The hepatitis C virus mainly infects the liver but is also able to infect and replicate in other body compartments by creating an extra-hepatic reservoir that may influence the persistence of the infection after transplantation. It is unknown whether antiviral drugs affect the viral extra-hepatic sites. We evaluated the ability of pegylated/interferon + ribavirin and sofosbuvir + ribavirin to clear the virus from the gastrointestinal mucosa of liver-transplanted patients with HCV recurrence after transplantation.

A total of 51 liver-transplanted patients, 30 treated with pegylated/interferon + ribavirin (ERA1) and 21 treated with sofosbuvir + ribavirin (ERA2), were enrolled, and blood serum and gastrointestinal tissues analyzed for the presence of HCV-RNA.

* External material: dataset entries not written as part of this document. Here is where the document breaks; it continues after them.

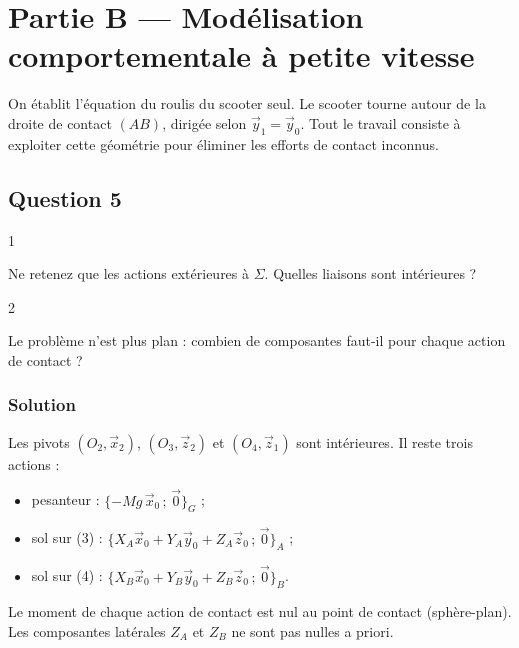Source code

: \documentclass[11pt,a4paper]{article}
\providecommand{\tightlist}{\setlength{\itemsep}{0pt}\setlength{\parskip}{0pt}}
\begin{document}
\hypertarget{partie-b-moduxe9lisation-comportementale-uxe0-petite-vitesse}{%
\section{Partie B --- Modélisation comportementale à petite vitesse}\label{partie-b-moduxe9lisation-comportementale-uxe0-petite-vitesse}}

On établit l'équation du roulis du scooter seul. Le scooter tourne autour de la droite de contact \((AB)\), dirigée selon \(\vec y_1=\vec y_0\). Tout le travail consiste à exploiter cette géométrie pour éliminer les efforts de contact inconnus.

\hypertarget{question-5}{%
\subsection{Question 5}\label{question-5}}

\begin{indication}{1}

Ne retenez que les actions extérieures à \(\Sigma\). Quelles liaisons sont intérieures ?

\end{indication}

\begin{indication}{2}

Le problème n'est plus plan : combien de composantes faut-il pour chaque action de contact ?

\end{indication}

\hypertarget{solution-4}{%
\subsubsection{Solution}\label{solution-4}}

Les pivots \((O_2,\vec x_2)\), \((O_3,\vec z_2)\) et \((O_4,\vec z_1)\) sont intérieures. Il reste trois actions :

\begin{itemize}
\tightlist
\item
  pesanteur : \(\{-Mg\,\vec x_0\,;\,\vec0\}_G\) ;
\item
  sol sur (3) : \(\{X_A\vec x_0+Y_A\vec y_0+Z_A\vec z_0\,;\,\vec0\}_A\) ;
\item
  sol sur (4) : \(\{X_B\vec x_0+Y_B\vec y_0+Z_B\vec z_0\,;\,\vec0\}_B\).
\end{itemize}

Le moment de chaque action de contact est nul au point de contact (sphère-plan). Les composantes latérales \(Z_A\) et \(Z_B\) ne sont pas nulles a priori.
\end{document}

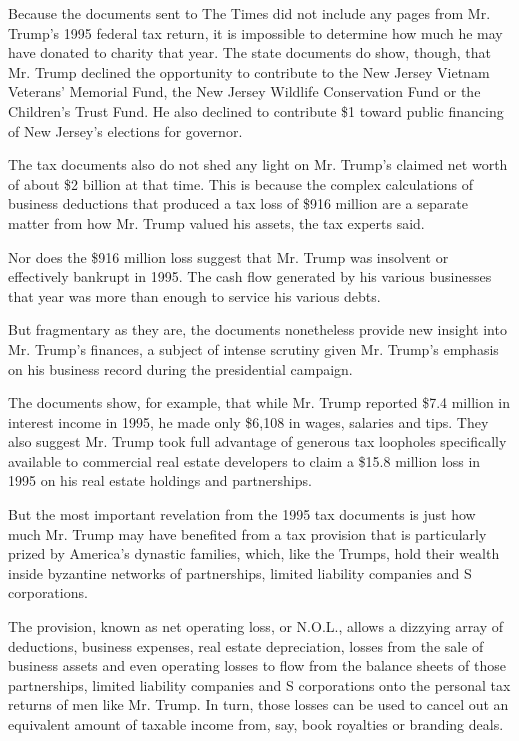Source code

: Because the documents sent to The Times did not include any pages from
Mr. Trump's 1995 federal tax return, it is impossible to determine how
much he may have donated to charity that year. The state documents do
show, though, that Mr. Trump declined the opportunity to contribute to
the New Jersey Vietnam Veterans' Memorial Fund, the New Jersey Wildlife
Conservation Fund or the Children's Trust Fund. He also declined to
contribute \$1 toward public financing of New Jersey's elections for
governor.

The tax documents also do not shed any light on Mr. Trump's claimed net
worth of about \$2 billion at that time. This is because the complex
calculations of business deductions that produced a tax loss of \$916
million are a separate matter from how Mr. Trump valued his assets, the
tax experts said.

Nor does the \$916 million loss suggest that Mr. Trump was insolvent or
effectively bankrupt in 1995. The cash flow generated by his various
businesses that year was more than enough to service his various debts.

But fragmentary as they are, the documents nonetheless provide new
insight into Mr. Trump's finances, a subject of intense scrutiny given
Mr. Trump's emphasis on his business record during the presidential
campaign.

The documents show, for example, that while Mr. Trump reported \$7.4
million in interest income in 1995, he made only \$6,108 in wages,
salaries and tips. They also suggest Mr. Trump took full advantage of
generous tax loopholes specifically available to commercial real estate
developers to claim a \$15.8 million loss in 1995 on his real estate
holdings and partnerships.

But the most important revelation from the 1995 tax documents is just
how much Mr. Trump may have benefited from a tax provision that is
particularly prized by America's dynastic families, which, like the
Trumps, hold their wealth inside byzantine networks of partnerships,
limited liability companies and S corporations.

The provision, known as net operating loss, or N.O.L., allows a dizzying
array of deductions, business expenses, real estate depreciation, losses
from the sale of business assets and even operating losses to flow from
the balance sheets of those partnerships, limited liability companies
and S corporations onto the personal tax returns of men like Mr. Trump.
In turn, those losses can be used to cancel out an equivalent amount of
taxable income from, say, book royalties or branding deals.

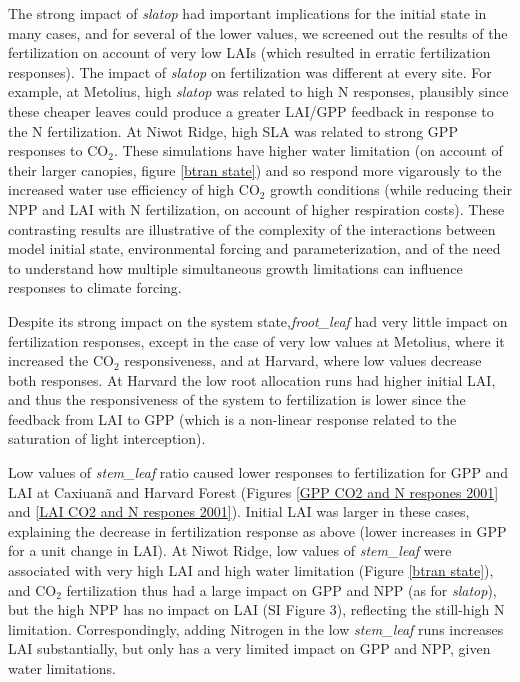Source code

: \documentclass[draft,linenumbers]{agujournal}
\begin{document}
The strong impact of \emph{slatop} had important implications for the initial state in many cases, and for several of the lower values, we screened out the results of the fertilization on account of very low LAIs (which resulted in erratic fertilization responses). The impact of \emph{slatop} on fertilization was different at every site. For example, at Metolius, high  \emph{slatop} was related to high N responses, plausibly since these cheaper leaves could produce a greater LAI/GPP feedback in response to the N fertilization. At Niwot Ridge, high SLA was related to strong GPP responses to CO$_{2}$. These simulations have higher water limitation (on account of their larger canopies, figure \ref{btran state}) and so respond more vigarously to the increased water use efficiency of high CO$_{2}$ growth conditions (while reducing their NPP and LAI with N fertilization, on account of higher respiration costs). These contrasting results are illustrative of the complexity of the interactions between model initial state, environmental forcing and parameterization, and of the need to understand how multiple simultaneous growth limitations can influence responses to climate forcing.   

Despite its strong impact on the system state,\emph{froot\_leaf} had very little impact on fertilization responses, except in the case of very low values at Metolius, where it increased the CO$_{2}$ responsiveness, and at Harvard, where low values decrease both responses. At Harvard the low root allocation runs had higher initial LAI, and thus the responsiveness of the system to fertilization is lower since the feedback from LAI to GPP (which is a non-linear response related to the saturation of light interception). 

Low values of \emph{stem\_leaf} ratio caused lower responses to fertilization for GPP and LAI at Caxiuan\~a and Harvard Forest (Figures \ref{GPP CO2 and N respones 2001} and \ref{LAI CO2 and N respones 2001}). Initial LAI was larger in these cases, explaining the decrease in fertilization response as above (lower increases in GPP for a unit change in LAI).  At Niwot Ridge, low values of \emph{stem\_leaf} were associated with very high LAI and high water limitation (Figure \ref{btran state}), and CO$_{2}$ fertilization thus had a large impact on GPP and NPP (as for \emph{slatop}), but the high NPP has no impact on LAI (SI Figure 3), reflecting the still-high N limitation.  Correspondingly, adding Nitrogen in the low \emph{stem\_leaf} runs increases LAI substantially, but only has a very limited impact on GPP and NPP, given water limitations.
\end{document}
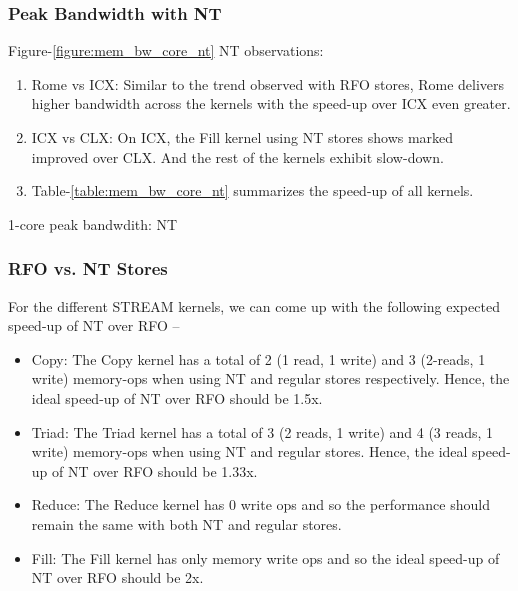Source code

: \documentclass{article}
\begin{document}
\subsubsection{Peak Bandwidth with NT}

Figure-\ref{figure:mem_bw_core_nt} NT observations:
\begin{enumerate}
\item Rome vs ICX: Similar to the trend observed with RFO stores, Rome delivers higher bandwidth across the kernels with the speed-up over ICX even greater. 
\item ICX vs CLX: On ICX, the Fill kernel using NT stores shows marked improved over CLX. And the rest of the kernels exhibit slow-down.
\item Table-\ref{table:mem_bw_core_nt} summarizes the speed-up of all kernels.
\end{enumerate}


\begin{table}[h!]
\centering

\caption{1-core peak bandwdith: NT}
\label{table:mem_bw_core_nt}
\end{table}

\subsubsection{RFO vs. NT Stores}
For the different STREAM kernels, we can come up with the following expected speed-up of NT over RFO --
\begin{itemize}
\item Copy: The Copy kernel has a total of 2 (1 read, 1 write) and 3 (2-reads, 1 write) memory-ops when using NT and regular stores respectively. Hence, the ideal speed-up of NT over RFO should be 1.5x.
\item Triad: The Triad kernel has a total of 3 (2 reads, 1 write) and 4 (3 reads, 1 write) memory-ops when using NT and regular stores. Hence, the ideal speed-up of NT over RFO should be 1.33x.
\item Reduce: The Reduce kernel has 0 write ops and so the performance should remain the same with both NT and regular stores.
\item Fill: The Fill kernel has only memory write ops and so the ideal speed-up of NT over RFO should be 2x.
\end{itemize}
\end{document}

In the ERA1 group, the 46.6% of patients had a sustained viral response to antiviral treatment, and gastrointestinal biopsies were positive for HCV in 73.3% of cases, 54.5% of responders, and 45.5% of non-responders. In the ERA2 group, the 66.6% had a sustained viral response, and gastrointestinal HCV-RNA was present in the 14.3% of patients, all relapsers. Sofosbuvir + ribavirin cleared the intestinal HCV in 85.7% of patients with recurrent HCV infection, while pegylated/interferon + ribavirin cleared it in 26.6% of treated patients, demonstrating the better effectiveness of new direct antiviral agents in clearing HCV intestinal reservoir.

Abbreviations

DAAs: direct antiviral agents
ER: extra-hepatic reservoir
GI: gastrointestinal
GIM: gastrointestinal mucosa
HCV: hepatitis C virus
LT: liver-transplanted
LTx: liver transplantation
NR: non-responders
pegIFN-alpha: pegilated interferon-alpha
R: responders
RBV: ribavirin
SOF: sofosbuvir
SVR: sustained virologic response

1 INTRODUCTION

The hepatitis C virus (HCV) infects approximately 170 million people worldwide. Chronic HCV infection remains the leading indication for liver transplantation (LTx)^1-6 which is the only curative treatment when significant hepatic decompensation occurs.^7-9 However, if the patient is HCV-RNA positive at the time of transplantation, the graft is generally re-infected by HCV virions present in the blood or in extra-hepatic reservoir (ERs).^{9, 10} Although the liver is, in fact, the primary site of HCV replication, several reports have demonstrated that HCV is able to infect and replicate also in other body tissues.^11-16 The gastrointestinal tract has been considered a possible ER of HCV since viral RNA or proteins have been detected in intestinal cells and in stool samples.^{13, 16-18} Indeed, we recently demonstrated that gastrointestinal mucosa (GIM) can represent an ER for HCV: viral minus-strand RNA was found in the cells of GIM and HCV quasispecies detected in GIM resulted to be compartmentalized, in comparison with HCV present in the blood and similar to the quasispecies found in the re-infected liver after transplantation, suggesting that HCV produced in GIM could contribute to graft re-infection¹⁶.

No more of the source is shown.